[Aim of the task] Copying task for the records below: reproduce each one exactly and drop the pictures.

[Opening Supplied entries section]

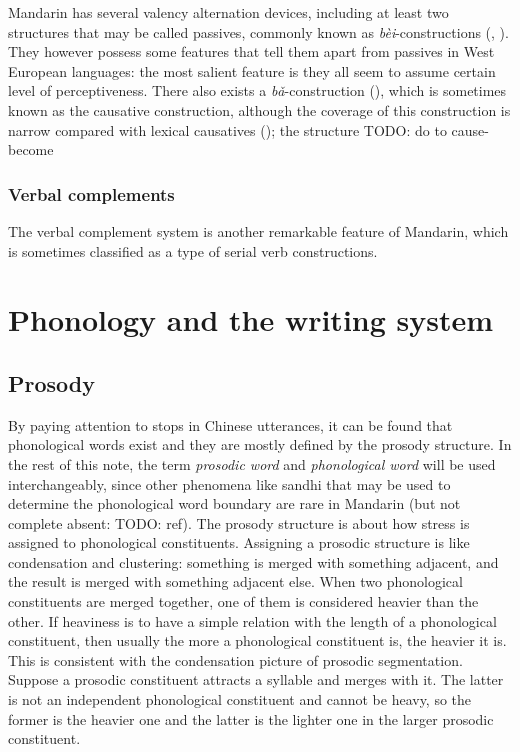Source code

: \documentclass[UTF8, a4paper, oneside, scheme=plain, 12pt]{ctexrep}
\newcommand*{\term}[1]{\emph{#1}}
\newcommand{\form}[1]{\emph{#1}}
\begin{document}
Mandarin has several valency alternation devices, 
including at least two structures 
that may be called passives,
commonly known as \form{bèi}-constructions
(,
).
They however possess some features that tell them apart 
from passives in West European languages:
the most salient feature is 
they all seem to assume certain level of perceptiveness.
There also exists a \form{bǎ}-construction 
(),
which is sometimes known as the causative construction,
although the coverage of this construction 
is narrow compared with lexical causatives ();
the structure TODO: do to cause-become 



\subsection{Verbal complements}

The verbal complement system is another remarkable feature of Mandarin, 
which is sometimes classified as a type of serial verb constructions.


\chapter{Phonology and the writing system}

\section{Prosody}\label{sec:prosody-structure}

By paying attention to stops in Chinese utterances,
it can be found that phonological words exist and they are mostly defined by the prosody structure.
In the rest of this note,
the term \term{prosodic word} and \term{phonological word}
will be used interchangeably, 
since other phenomena like sandhi that may be used to 
determine the phonological word boundary 
are rare in Mandarin 
(but not complete absent: TODO: ref).
The prosody structure is about how stress is assigned to phonological constituents.
Assigning a prosodic structure is like condensation and clustering:
something is merged with something adjacent,
and the result is merged with something adjacent else.
When two phonological constituents are merged together,
one of them is considered heavier than the other.
If heaviness is to have a simple relation with the length of a phonological constituent,
then usually the more a phonological constituent is,
the heavier it is.
This is consistent with the condensation picture of prosodic segmentation.
Suppose a prosodic constituent attracts a syllable and merges with it.
The latter is not an independent phonological constituent
and cannot be heavy,
so the former is the heavier one and the latter is the lighter one in the larger prosodic constituent.
\end{document}
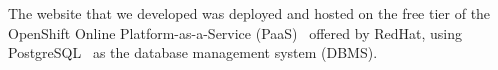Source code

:     \begin{figure}[htpb]
    \end{figure}

    The website that we developed was deployed and hosted on the free tier of the OpenShift Online Platform-as-a-Service (PaaS)~\cite{openshift} offered by RedHat, using PostgreSQL~\cite{postgresql} as the database management system (DBMS).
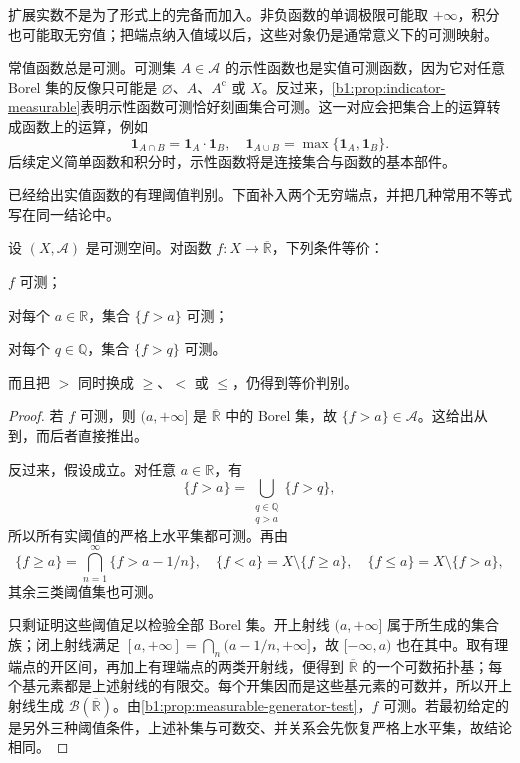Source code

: 扩展实数不是为了形式上的完备而加入。非负函数的单调极限可能取 \(+\infty\)，积分也可能取无穷值；把端点纳入值域以后，这些对象仍是通常意义下的可测映射。

\ProseParagraphBreak

常值函数总是可测。可测集 \(A\in\mathcal A\) 的示性函数也是实值可测函数，因为它对任意 Borel 集的反像只可能是 \(\varnothing\)、\(A\)、\(A^{\mathrm c}\) 或 \(X\)。反过来，\cref{b1:prop:indicator-measurable}表明示性函数可测恰好刻画集合可测。这一对应会把集合上的运算转成函数上的运算，例如
\[
\mathbf 1_{A\cap B}=\mathbf 1_A\cdot\mathbf 1_B,
\quad
\mathbf 1_{A\cup B}=\max\{\mathbf 1_A,\mathbf 1_B\}.
\]
后续定义简单函数和积分时，示性函数将是连接集合与函数的基本部件。

\ProseParagraphBreak

已经给出实值函数的有理阈值判别。下面补入两个无穷端点，并把几种常用不等式写在同一结论中。

\begin{proposition}
\label{b1:prop:extended-real-thresholds}
设 \((X,\mathcal A)\) 是可测空间。对函数 \(f:X\rightarrow\overline{\mathbb R}\)，下列条件等价：
\begin{equivalences}
  \item \label{b1:item:0401-threshold-1}\(f\) 可测；
  \item \label{b1:item:0401-threshold-2}对每个 \(a\in\mathbb R\)，集合 \(\{f>a\}\) 可测；
  \item \label{b1:item:0401-threshold-3}对每个 \(q\in\mathbb Q\)，集合 \(\{f>q\}\) 可测。
\end{equivalences}
而且把 \(>\) 同时换成 \(\geq\)、\(<\) 或 \(\leq\)，仍得到等价判别。
\end{proposition}
\begin{proof}
若 \(f\) 可测，则 \((a,+\infty]\) 是 \(\overline{\mathbb R}\) 中的 Borel 集，故 \(\{f>a\}\in\mathcal A\)。这给出从到，而后者直接推出。

反过来，假设成立。对任意 \(a\in\mathbb R\)，有
\[
\{f>a\}
=\bigcup_{\substack{q\in\mathbb Q\\q>a}}\{f>q\},
\]
所以所有实阈值的严格上水平集都可测。再由
\[
\{f\geq a\}=\bigcap_{n=1}^{\infty}\{f>a-1/n\},
\quad
\{f<a\}=X\setminus\{f\geq a\},
\quad
\{f\leq a\}=X\setminus\{f>a\},
\]
其余三类阈值集也可测。

只剩证明这些阈值足以检验全部 Borel 集。开上射线 \((a,+\infty]\) 属于所生成的集合族；闭上射线满足
\(
[a,+\infty]=\bigcap_n(a-1/n,+\infty]
\)，故 \([-\infty,a)\) 也在其中。取有理端点的开区间，再加上有理端点的两类开射线，便得到 \(\overline{\mathbb R}\) 的一个可数拓扑基；每个基元素都是上述射线的有限交。每个开集因而是这些基元素的可数并，所以开上射线生成 \(\mathcal B(\overline{\mathbb R})\)。由\cref{b1:prop:measurable-generator-test}，\(f\) 可测。若最初给定的是另外三种阈值条件，上述补集与可数交、并关系会先恢复严格上水平集，故结论相同。
\end{proof}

[Closing Supplied entries section]

[Answer for the task]
Source code

: \documentclass[UTF8, a4paper, oneside, scheme=plain, 12pt]{ctexrep}
\newcommand*{\term}[1]{\emph{#1}}
\newcommand{\form}[1]{\emph{#1}}
\begin{document}
Mandarin has several valency alternation devices, 
including at least two structures 
that may be called passives,
commonly known as \form{bèi}-constructions
(,
).
They however possess some features that tell them apart 
from passives in West European languages:
the most salient feature is 
they all seem to assume certain level of perceptiveness.
There also exists a \form{bǎ}-construction 
(),
which is sometimes known as the causative construction,
although the coverage of this construction 
is narrow compared with lexical causatives ();
the structure TODO: do to cause-become 



\subsection{Verbal complements}

The verbal complement system is another remarkable feature of Mandarin, 
which is sometimes classified as a type of serial verb constructions.


\chapter{Phonology and the writing system}

\section{Prosody}\label{sec:prosody-structure}

By paying attention to stops in Chinese utterances,
it can be found that phonological words exist and they are mostly defined by the prosody structure.
In the rest of this note,
the term \term{prosodic word} and \term{phonological word}
will be used interchangeably, 
since other phenomena like sandhi that may be used to 
determine the phonological word boundary 
are rare in Mandarin 
(but not complete absent: TODO: ref).
The prosody structure is about how stress is assigned to phonological constituents.
Assigning a prosodic structure is like condensation and clustering:
something is merged with something adjacent,
and the result is merged with something adjacent else.
When two phonological constituents are merged together,
one of them is considered heavier than the other.
If heaviness is to have a simple relation with the length of a phonological constituent,
then usually the more a phonological constituent is,
the heavier it is.
This is consistent with the condensation picture of prosodic segmentation.
Suppose a prosodic constituent attracts a syllable and merges with it.
The latter is not an independent phonological constituent
and cannot be heavy,
so the former is the heavier one and the latter is the lighter one in the larger prosodic constituent.
\end{document}
Source code

:     \begin{figure}[htpb]
    \end{figure}

    The website that we developed was deployed and hosted on the free tier of the OpenShift Online Platform-as-a-Service (PaaS)~\cite{openshift} offered by RedHat, using PostgreSQL~\cite{postgresql} as the database management system (DBMS).
Source code

: 扩展实数不是为了形式上的完备而加入。非负函数的单调极限可能取 \(+\infty\)，积分也可能取无穷值；把端点纳入值域以后，这些对象仍是通常意义下的可测映射。

\ProseParagraphBreak

常值函数总是可测。可测集 \(A\in\mathcal A\) 的示性函数也是实值可测函数，因为它对任意 Borel 集的反像只可能是 \(\varnothing\)、\(A\)、\(A^{\mathrm c}\) 或 \(X\)。反过来，\cref{b1:prop:indicator-measurable}表明示性函数可测恰好刻画集合可测。这一对应会把集合上的运算转成函数上的运算，例如
\[
\mathbf 1_{A\cap B}=\mathbf 1_A\cdot\mathbf 1_B,
\quad
\mathbf 1_{A\cup B}=\max\{\mathbf 1_A,\mathbf 1_B\}.
\]
后续定义简单函数和积分时，示性函数将是连接集合与函数的基本部件。

\ProseParagraphBreak

已经给出实值函数的有理阈值判别。下面补入两个无穷端点，并把几种常用不等式写在同一结论中。

\begin{proposition}
\label{b1:prop:extended-real-thresholds}
设 \((X,\mathcal A)\) 是可测空间。对函数 \(f:X\rightarrow\overline{\mathbb R}\)，下列条件等价：
\begin{equivalences}
  \item \label{b1:item:0401-threshold-1}\(f\) 可测；
  \item \label{b1:item:0401-threshold-2}对每个 \(a\in\mathbb R\)，集合 \(\{f>a\}\) 可测；
  \item \label{b1:item:0401-threshold-3}对每个 \(q\in\mathbb Q\)，集合 \(\{f>q\}\) 可测。
\end{equivalences}
而且把 \(>\) 同时换成 \(\geq\)、\(<\) 或 \(\leq\)，仍得到等价判别。
\end{proposition}
\begin{proof}
若 \(f\) 可测，则 \((a,+\infty]\) 是 \(\overline{\mathbb R}\) 中的 Borel 集，故 \(\{f>a\}\in\mathcal A\)。这给出从到，而后者直接推出。

反过来，假设成立。对任意 \(a\in\mathbb R\)，有
\[
\{f>a\}
=\bigcup_{\substack{q\in\mathbb Q\\q>a}}\{f>q\},
\]
所以所有实阈值的严格上水平集都可测。再由
\[
\{f\geq a\}=\bigcap_{n=1}^{\infty}\{f>a-1/n\},
\quad
\{f<a\}=X\setminus\{f\geq a\},
\quad
\{f\leq a\}=X\setminus\{f>a\},
\]
其余三类阈值集也可测。

只剩证明这些阈值足以检验全部 Borel 集。开上射线 \((a,+\infty]\) 属于所生成的集合族；闭上射线满足
\(
[a,+\infty]=\bigcap_n(a-1/n,+\infty]
\)，故 \([-\infty,a)\) 也在其中。取有理端点的开区间，再加上有理端点的两类开射线，便得到 \(\overline{\mathbb R}\) 的一个可数拓扑基；每个基元素都是上述射线的有限交。每个开集因而是这些基元素的可数并，所以开上射线生成 \(\mathcal B(\overline{\mathbb R})\)。由\cref{b1:prop:measurable-generator-test}，\(f\) 可测。若最初给定的是另外三种阈值条件，上述补集与可数交、并关系会先恢复严格上水平集，故结论相同。
\end{proof}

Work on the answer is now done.